October 25th, 2016 by

I just had an article describing the Compounding industry and what the FDA is doing about it. Here is the link.

Good CAPAs require good investigations – driving out human error from the work place

September 4th, 2015 by

Do you have deviations that just won’t go away?  Do they disappear for a couple of months only to reappear a few months later stronger than ever?  Have you ever wondered why?

I won’t try to say that there is one cause for this but one that I have found continuously is Human Error as a major cause of the problem.  The obvious CAPA for this observation is to retrain the operator and rewrite the SOP.  I have seen it often in companies.

When I go in to audit the QMS, this is one area I look for first.  I look at the CAPAs and tally up the retrain operator and the rewrite SOP ones and if I find it happens more than 10% of the time, I know where to focus.  Investigations are not thorough or in depth.

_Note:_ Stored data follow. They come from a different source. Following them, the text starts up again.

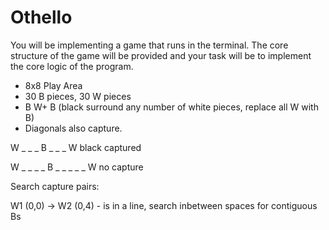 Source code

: # Othello

You will be implementing a game that runs in the terminal. The core structure
of the game will be provided and your task will be to implement the core logic
of the program.

- 8x8 Play Area
- 30 B pieces, 30 W pieces
- B W+ B (black surround any number of white pieces, replace all W with B)
- Diagonals also capture.

W _ _
_ B _
_ _ W     black captured

W _ _ _
_ B _ _
_ _ _ W   no capture

Search capture pairs:

W1 (0,0) -> W2 (0,4) - is in a line, search inbetween spaces for contiguous Bs
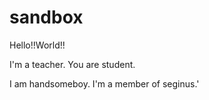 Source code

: # sandbox

Hello!!World!!

I'm a teacher.
You are student.

I am handsomeboy.
I'm a member of seginus.'
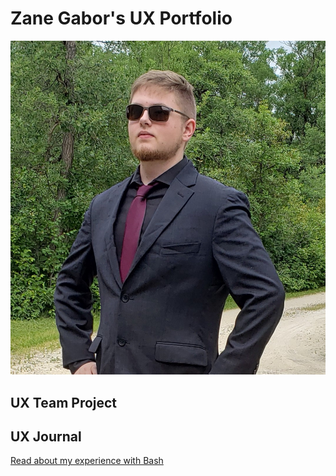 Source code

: # Zane Gabor's UX Portfolio

![My name is Zane and my hope for my future carrier is to become a game designer. Hopefully this class will provide some perspective into the true psychology of usability that can be applied to game design. ](/assets/Fiverr%20Pic.jpg)

## UX Team Project


## UX Journal

[Read about my experience with Bash](j01/)
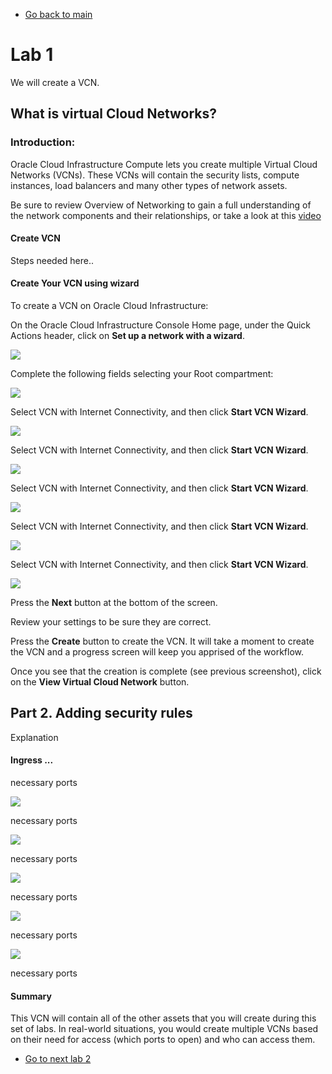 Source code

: - [Go back to main](README.md)
# Lab 1

We will create a VCN.

## What is virtual Cloud Networks?

### Introduction: 

Oracle Cloud Infrastructure Compute lets you create multiple Virtual Cloud Networks (VCNs). These VCNs will contain the security lists, compute instances, load balancers and many other types of network assets.

Be sure to review Overview of Networking to gain a full understanding of the network components and their relationships, or take a look at this [video](/https://www.youtube.com/embed/mIYSgeX5FkM) 


#### Create VCN

Steps needed here..


#### Create Your VCN using wizard

To create a VCN on Oracle Cloud Infrastructure:

On the Oracle Cloud Infrastructure Console Home page, under the Quick Actions header, click on **Set up a network with a wizard**.

![](./files/vcn/vcn_0.png)

Complete the following fields selecting your Root compartment:

![](./files/vcn/vcn_1.png)

Select VCN with Internet Connectivity, and then click **Start VCN Wizard**.

![](./files/vcn/vcn_2.png)

Select VCN with Internet Connectivity, and then click **Start VCN Wizard**.

![](./files/vcn/vcn_3.png)

Select VCN with Internet Connectivity, and then click **Start VCN Wizard**.

![](./files/vcn/vcn_4.png)

Select VCN with Internet Connectivity, and then click **Start VCN Wizard**.

![](./files/vcn/vcn_5.png)

Select VCN with Internet Connectivity, and then click **Start VCN Wizard**.


![](./files/vcn/vcn_6.png)

Press the **Next** button at the bottom of the screen.
 
Review your settings to be sure they are correct.
 
 
Press the **Create** button to create the VCN. It will take a moment to create the VCN and a progress screen will keep you apprised of the workflow.
 
 
Once you see that the creation is complete (see previous screenshot), click on the **View Virtual Cloud Network** button.

## Part 2. Adding security rules

Explanation

#### Ingress ...

necessary ports 

![](./files/vcn/ingress_0.png)

necessary ports 


![](./files/vcn/ingress_1.png)


necessary ports 

![](./files/vcn/ingress_2.png)


necessary ports 

![](./files/vcn/ingress_3.png)


necessary ports 

![](./files/vcn/ingress_4.png)

necessary ports 


#### Summary
This VCN will contain all of the other assets that you will create during this set of labs. In real-world situations, you would create multiple VCNs based on their need for access (which ports to open) and who can access them.
 

- [Go to next lab 2](step2.md)
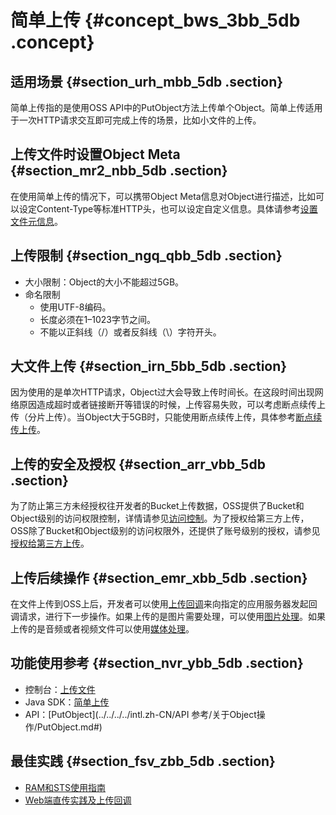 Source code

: # 简单上传 {#concept_bws_3bb_5db .concept}

## 适用场景 {#section_urh_mbb_5db .section}

简单上传指的是使用OSS API中的PutObject方法上传单个Object。简单上传适用于一次HTTP请求交互即可完成上传的场景，比如小文件的上传。

## 上传文件时设置Object Meta {#section_mr2_nbb_5db .section}

在使用简单上传的情况下，可以携带Object Meta信息对Object进行描述，比如可以设定Content-Type等标准HTTP头，也可以设定自定义信息。具体请参考[设置文件元信息](intl.zh-CN/开发指南/管理文件/设置文件元信息.md#)。

## 上传限制 {#section_ngq_qbb_5db .section}

-   大小限制：Object的大小不能超过5GB。
-   命名限制
    -   使用UTF-8编码。
    -   长度必须在1–1023字节之间。
    -   不能以正斜线（/）或者反斜线（\\）字符开头。

## 大文件上传 {#section_irn_5bb_5db .section}

因为使用的是单次HTTP请求，Object过大会导致上传时间长。在这段时间出现网络原因造成超时或者链接断开等错误的时候，上传容易失败，可以考虑断点续传上传（分片上传）。当Object大于5GB时，只能使用断点续传上传，具体参考[断点续传上传](intl.zh-CN/开发指南/上传文件/分片上传和断点续传.md#)。

## 上传的安全及授权 {#section_arr_vbb_5db .section}

为了防止第三方未经授权往开发者的Bucket上传数据，OSS提供了Bucket和Object级别的访问权限控制，详情请参见[访问控制](intl.zh-CN/开发指南/访问与控制/访问控制.md#)。为了授权给第三方上传，OSS除了Bucket和Object级别的访问权限外，还提供了账号级别的授权，请参见[授权给第三方上传](intl.zh-CN/开发指南/上传文件/授权给第三方上传.md#)。

## 上传后续操作 {#section_emr_xbb_5db .section}

在文件上传到OSS上后，开发者可以使用[上传回调](intl.zh-CN/开发指南/上传文件/上传回调.md#)来向指定的应用服务器发起回调请求，进行下一步操作。如果上传的是图片需要处理，可以使用[图片处理](../../../../intl.zh-CN/图片处理指南/快速使用OSS图片服务.md#)。如果上传的是音频或者视频文件可以使用[媒体处理](intl.zh-CN/开发指南/云端数据处理.md#)。

## 功能使用参考 {#section_nvr_ybb_5db .section}

-   控制台：[上传文件](../../../../intl.zh-CN/控制台用户指南/管理文件/上传文件.md#)
-   Java SDK：[简单上传](https://www.alibabacloud.com/help/doc-detail/84781.htm)
-   API：[PutObject](../../../../intl.zh-CN/API 参考/关于Object操作/PutObject.md#)

## 最佳实践 {#section_fsv_zbb_5db .section}

-   [RAM和STS使用指南](../../../../intl.zh-CN/最佳实践/权限管理/权限管理概述.md#)
-   [Web端直传实践及上传回调](../../../../intl.zh-CN/最佳实践/Web端直传实践/Web端直传实践简介.md#)

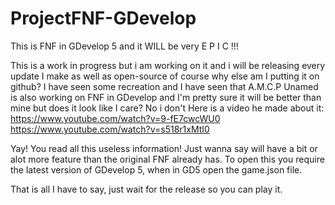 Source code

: # ProjectFNF-GDevelop
This is FNF in GDevelop 5 and it WILL be very E P I C !!!

This is a work in progress but i am working on it and i will be releasing every update I make as well as open-source of course why else am I putting it on github?
I have seen some recreation and I have seen that A.M.C.P Unamed is also working on FNF in GDevelop and I'm pretty sure it will be better than mine but does it look like I care? No i don't
Here is a video he made about it: 
https://www.youtube.com/watch?v=9-fE7cwcWU0
https://www.youtube.com/watch?v=s518r1xMtI0

Yay! You read all this useless information! Just wanna say will have a bit or alot more feature than the original FNF already has.
To open this you require the latest version of GDevelop 5, when in GD5 open the game.json file.

That is all I have to say, just wait for the release so you can play it.
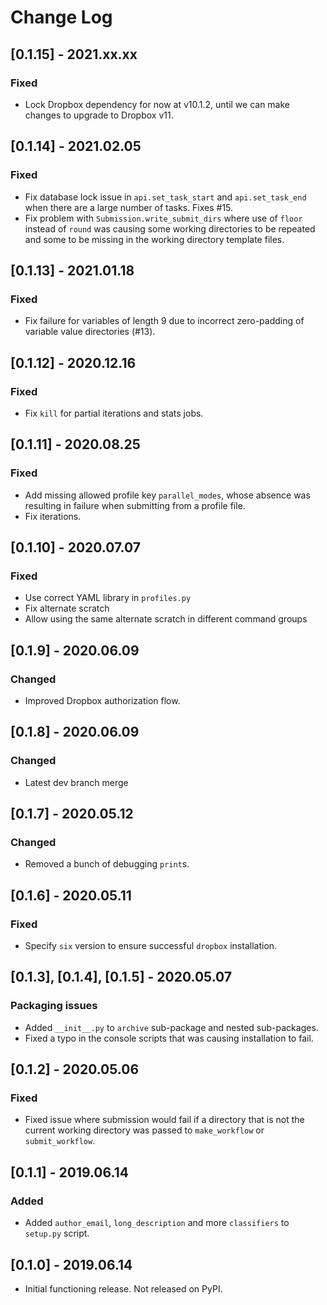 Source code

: # Change Log

## [0.1.15] - 2021.xx.xx

### Fixed
- Lock Dropbox dependency for now at v10.1.2, until we can make changes to upgrade to Dropbox v11.

## [0.1.14] - 2021.02.05

### Fixed 
- Fix database lock issue in `api.set_task_start` and `api.set_task_end` when there are a large number of tasks. Fixes #15.
- Fix problem with `Submission.write_submit_dirs` where use of `floor` instead of `round` was causing some working directories to be repeated and some to be missing in the working directory template files.

## [0.1.13] - 2021.01.18

### Fixed

- Fix failure for variables of length 9 due to incorrect zero-padding of variable value directories (#13).

## [0.1.12] - 2020.12.16

### Fixed

- Fix `kill` for partial iterations and stats jobs.

## [0.1.11] - 2020.08.25

### Fixed

- Add missing allowed profile key `parallel_modes`, whose absence was resulting in failure when submitting from a profile file.
- Fix iterations.

## [0.1.10] - 2020.07.07

### Fixed

- Use correct YAML library in `profiles.py`
- Fix alternate scratch
- Allow using the same alternate scratch in different command groups

## [0.1.9] - 2020.06.09

### Changed

- Improved Dropbox authorization flow.

## [0.1.8] - 2020.06.09

### Changed

- Latest dev branch merge

## [0.1.7] - 2020.05.12

### Changed

- Removed a bunch of debugging `print`s.

## [0.1.6] - 2020.05.11

### Fixed

- Specify `six` version to ensure successful `dropbox` installation.

## [0.1.3], [0.1.4], [0.1.5] - 2020.05.07

### Packaging issues

- Added `__init__.py` to `archive` sub-package and nested sub-packages.
- Fixed a typo in the console scripts that was causing installation to fail.

## [0.1.2] - 2020.05.06

### Fixed

- Fixed issue where submission would fail if a directory that is not the current working directory was passed to `make_workflow` or `submit_workflow`.

## [0.1.1] - 2019.06.14

### Added

- Added `author_email`, `long_description` and more `classifiers` to `setup.py` script.

## [0.1.0] - 2019.06.14

- Initial functioning release. Not released on PyPI.
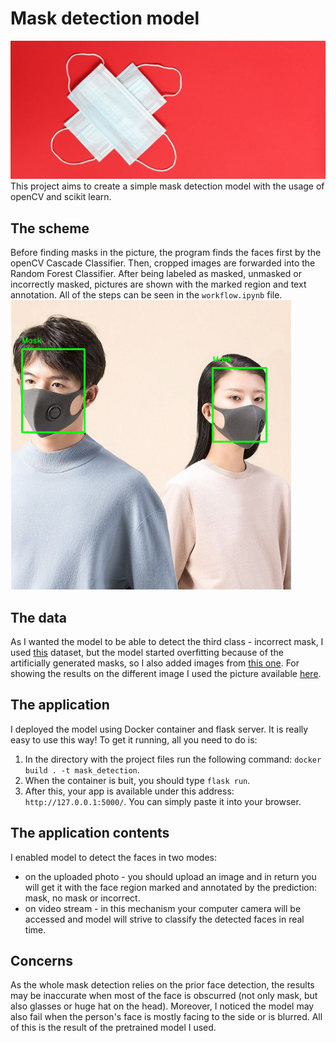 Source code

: # Mask detection model
![mask-detection](static/mask.jpg)  
This project aims to create a simple mask detection model with the usage of openCV and scikit learn.
## The scheme
Before finding masks in the picture, the program finds the faces first by the openCV Cascade Classifier. Then, cropped images are forwarded into the Random Forest Classifier. After being labeled as masked, unmasked or incorrectly masked, pictures are shown with the marked region and text annotation. All of the steps can be seen in the `workflow.ipynb` file.    
![mask-deteced](static/result.png)  
## The data
As I wanted the model to be able to detect the third class - incorrect mask, I used [this](https://www.kaggle.com/spandanpatnaik09/face-mask-detectormask-not-mask-incorrect-mask) dataset, but the model started overfitting because of the artificially generated masks, so I also added images from [this one](https://www.kaggle.com/ashishjangra27/face-mask-12k-images-dataset). For showing the results on the different image I used the picture available [here](https://www.kaggle.com/andrewmvd/face-mask-detection).
## The application
I deployed the model using Docker container and flask server. It is really easy to use this way! To get it running, all you need to do is:
1. In the directory with the project files run the following command: `docker build . -t mask_detection`. 
2. When the container is buit, you should type `flask run`. 
3. After this, your app is available under this address: `http://127.0.0.1:5000/`. You can simply paste it into your browser.
## The application contents
I enabled model to detect the faces in two modes:
* on the uploaded photo - you should upload an image and in return you will get it with the face region marked and annotated by the prediction: mask, no mask or incorrect.
* on video stream - in this mechanism your computer camera will be accessed and model will strive to classify the detected faces in real time.
## Concerns
As the whole mask detection relies on the prior face detection, the results may be inaccurate when most of the face is obscurred (not only mask, but also glasses or huge hat on the head). Moreover, I noticed the model may also fail when the person's face is mostly facing to the side or is blurred. All of this is the result of the pretrained model I used.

On a recent visit to a client, they had just exited from a grueling inspection by an agency with a total of 53 observations.  They had developed their responses which are really CAPAs in any other language.  There were a total of 135 CAPAs and 55% were “retrain operator” or “rewrite SOP”.  I asked the person in charge of getting the responses back and asked whether he thought it would correct the problem.  His reply was an honest “No, many of these problems we’ve seen before and tried that and it never works”.  So, I ask him why are you doing it again, remembering Einstein’s quote “insanity is doing the same thing again and expecting a different result”.  At least I think it’s Einstein.

I then asked, “Why did you do this when you know it will not work?”  The answer was a chilling “because the regulators will accept it and it will allow me to get back to making product!”  I wanted to say “Yes, in the same broken way as before”.

After talking with other people at the plant it became clear that their investigation skills and tools were deficient.  They could get to the human error point.  They recognized that somebody had made an error but they lacked the tools to investigate further as to why it occurred.  Was it a system that was defective, were the operators overloaded with work, were the work stations organized appropriately?

Very rarely is Human Error the root cause but rather Human Error is the symptom of things not functioning properly. It is often the result of a deficiency elsewhere.  No other industry accepts human error just our pharmaceutical one.

There are four main ways that that things fail and manifest as human errors. There has been plenty of research in this area but not in pharmaceuticals.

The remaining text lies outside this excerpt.